One of the early successes of the long Simon catalog was ``The Odd Couple.'' The comedy opened in New York in 1965, ran for 964 performances, became successively a Hollywood movie and a TV series that still brightens the night airwaves in reruns. It turned out that America's most eminent and prolific comic playwright wasn't yet done with his tilted view of domesticity. The result is a second version of ``The Odd Couple,'' which opened last night at the Broadhurst Theater.

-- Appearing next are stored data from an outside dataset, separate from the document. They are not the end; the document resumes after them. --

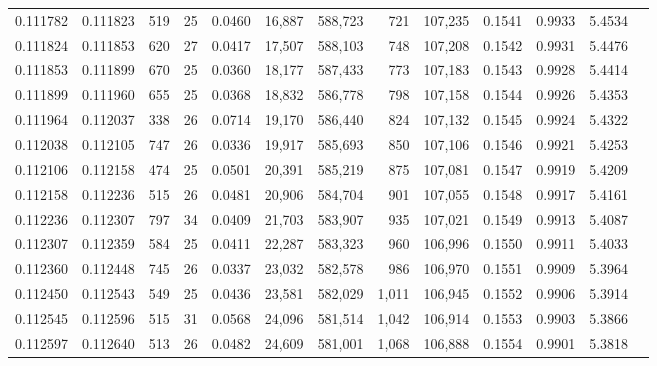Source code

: \begin{tabular}{rrrrrrrrrrrrr}
0.111782 & 0.111823 & 519 &  25 &                                     0.0460 &  16,887 & 588,723 &     721 & 107,235 & 0.1541 & 0.9933 & 5.4534 \\
0.111824 & 0.111853 & 620 &  27 &                                     0.0417 &  17,507 & 588,103 &     748 & 107,208 & 0.1542 & 0.9931 & 5.4476 \\
0.111853 & 0.111899 & 670 &  25 &                                     0.0360 &  18,177 & 587,433 &     773 & 107,183 & 0.1543 & 0.9928 & 5.4414 \\
0.111899 & 0.111960 & 655 &  25 &                                     0.0368 &  18,832 & 586,778 &     798 & 107,158 & 0.1544 & 0.9926 & 5.4353 \\
0.111964 & 0.112037 & 338 &  26 &                                     0.0714 &  19,170 & 586,440 &     824 & 107,132 & 0.1545 & 0.9924 & 5.4322 \\
0.112038 & 0.112105 & 747 &  26 &                                     0.0336 &  19,917 & 585,693 &     850 & 107,106 & 0.1546 & 0.9921 & 5.4253 \\
0.112106 & 0.112158 & 474 &  25 &                                     0.0501 &  20,391 & 585,219 &     875 & 107,081 & 0.1547 & 0.9919 & 5.4209 \\
0.112158 & 0.112236 & 515 &  26 &                                     0.0481 &  20,906 & 584,704 &     901 & 107,055 & 0.1548 & 0.9917 & 5.4161 \\
0.112236 & 0.112307 & 797 &  34 &                                     0.0409 &  21,703 & 583,907 &     935 & 107,021 & 0.1549 & 0.9913 & 5.4087 \\
0.112307 & 0.112359 & 584 &  25 &                                     0.0411 &  22,287 & 583,323 &     960 & 106,996 & 0.1550 & 0.9911 & 5.4033 \\
0.112360 & 0.112448 & 745 &  26 &                                     0.0337 &  23,032 & 582,578 &     986 & 106,970 & 0.1551 & 0.9909 & 5.3964 \\
0.112450 & 0.112543 & 549 &  25 &                                     0.0436 &  23,581 & 582,029 &   1,011 & 106,945 & 0.1552 & 0.9906 & 5.3914 \\
0.112545 & 0.112596 & 515 &  31 &                                     0.0568 &  24,096 & 581,514 &   1,042 & 106,914 & 0.1553 & 0.9903 & 5.3866 \\
0.112597 & 0.112640 & 513 &  26 &                                     0.0482 &  24,609 & 581,001 &   1,068 & 106,888 & 0.1554 & 0.9901 & 5.3818 \\

\end{tabular}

Instead of husbands Oscar Madison and Felix Ungar, Mr. Simon now gives us Olive Madison (Rita Moreno) and Florence Ungar (Sally Struthers). The weekly poker game has become a weekly session of Trivial Pursuit. With her longtime marriage suddenly on the rocks, a distraught Florence shows up late for the game in Olive's Riverside Drive apartment and is given shelter by the good-natured divorc'ee. In the manner of the 1965 original, ultra-fastidious Florence is soon driving slovenly Olive up the wall.

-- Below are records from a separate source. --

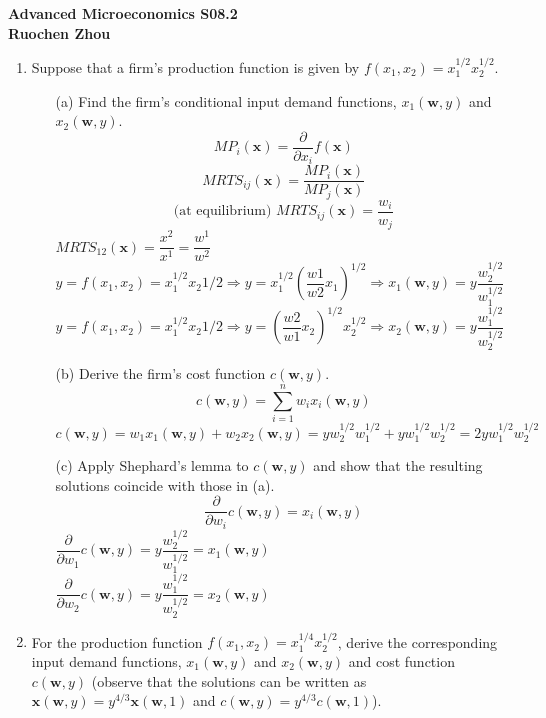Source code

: \documentclass[11pt]{article}
\begin{document}
\begin{center}
\textbf{Advanced Microeconomics S08.2\\}
\textbf{Ruochen Zhou}
\end{center}

\medskip
\begin{enumerate}
\item Suppose that a firm's production function is given by $f(x_{1},x_{2})=x_{1}^{1/2}x_{2}^{1/2}$.
	\begin{itemize}
	\item[(a)] Find the firm's conditional input demand functions, $x_{1}(\mathbf{w},y)$ and $x_{2}(\mathbf{w},y)$.
	\medskip\\
	$$MP_i(\textbf{x})=\dfrac{\partial}{\partial x_i}f(\textbf{x})$$
	$$MRTS_{ij}(\textbf{x})=\dfrac{MP_i(\textbf{x})}{MP_j(\textbf{x})}$$
	$$\text{(at equilibrium) }MRTS_{ij}(\textbf{x})=\dfrac{w_i}{w_j}$$
	$MRTS_{12}(\textbf{x})=\dfrac{x^2}{x^1}=\dfrac{w^1}{w^2}$\\
	$y=f(x_1,x_2)=x_1^{1/2}x_2{1/2}\Rightarrow y=x_1^{1/2}(\dfrac{w1}{w2}x_1)^{1/2}\Rightarrow x_1(\textbf{w},y)=y\dfrac{w_2^{1/2}}{w_1^{1/2}}$\\
	$y=f(x_1,x_2)=x_1^{1/2}x_2{1/2}\Rightarrow y=(\dfrac{w2}{w1}x_2)^{1/2}x_2^{1/2}\Rightarrow x_2(\textbf{w},y)=y\dfrac{w_1^{1/2}}{w_2^{1/2}}$\\
	\item[(b)] Derive the firm's cost function $c(\mathbf{w},y)$.
	\medskip\\
	$$c(\textbf{w},y)=\sum_{i=1}^nw_ix_i(\textbf{w},y)$$
	$c(\textbf{w},y)=w_1x_1(\textbf{w},y)+w_2x_2(\textbf{w},y)=yw_2^{1/2}w_1^{1/2}+yw_1^{1/2}w_2^{1/2}=2yw_1^{1/2}w_2^{1/2}$
	\item[(c)] Apply Shephard's lemma to $c(\mathbf{w},y)$ and show that the resulting solutions coincide with those in (a).
	\medskip\\
	$$\dfrac{\partial}{\partial w_i}c(\textbf{w},y)=x_i(\textbf{w},y)$$
	$\dfrac{\partial}{\partial w_1}c(\textbf{w},y)=y\dfrac{w_2^{1/2}}{w_1^{1/2}}=x_1(\textbf{w},y)$\\
	$\dfrac{\partial}{\partial w_2}c(\textbf{w},y)=y\dfrac{w_1^{1/2}}{w_2^{1/2}}=x_2(\textbf{w},y)$\\
	\end{itemize}
\pagebreak
\item For the production function $f(x_{1},x_{2})=x_{1}^{1/4}x_{2}^{1/2}$, derive the corresponding input demand functions, $x_{1}(\mathbf{w},y)$ and $x_{2}(\mathbf{w},y)$ and cost function $c(\mathbf{w},y)$ (observe that the solutions can be written as $\mathbf{x}(\mathbf{w},y)=y^{4/3}\mathbf{x}(\mathbf{w},1)$ and $c(\mathbf{w},y)=y^{4/3}c(\mathbf{w},1)$).

\end{enumerate}
\end{document}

As reconditioned, ``The Odd Couple'' is more than merely a case of role reversal. In terms of dialogue, it is a substantially new play. Easygoing Olive can be conned into sending her ex-husband money. Teary Florence is desolate over the loss of the connubial life that late she led. In these and other ways, Mr. Simon attempts to view the effects of divorce from the woman's standpoint.

Some attitudes and conditions have changed with the arrival of the feminist age. Olive, for instance, is a network TV news producer. But even in an era of increased marital partings and unconventional partnerings, some things remain the same.

Not everything about odd couple two translates into the new format. To go back to the original for a moment, a male fusspot seems more inherently ludicrous than a female fusspot. Or is that just a male chauvinist view? In any case, Miss Moreno plays the designated slob of the duo with her state-of-the-art finesse. Miss Struthers -- blond, matronly, and frizzy-haired -- gives a broadly farcical performance as the indefatigable homemaker with a bent for hypochondria.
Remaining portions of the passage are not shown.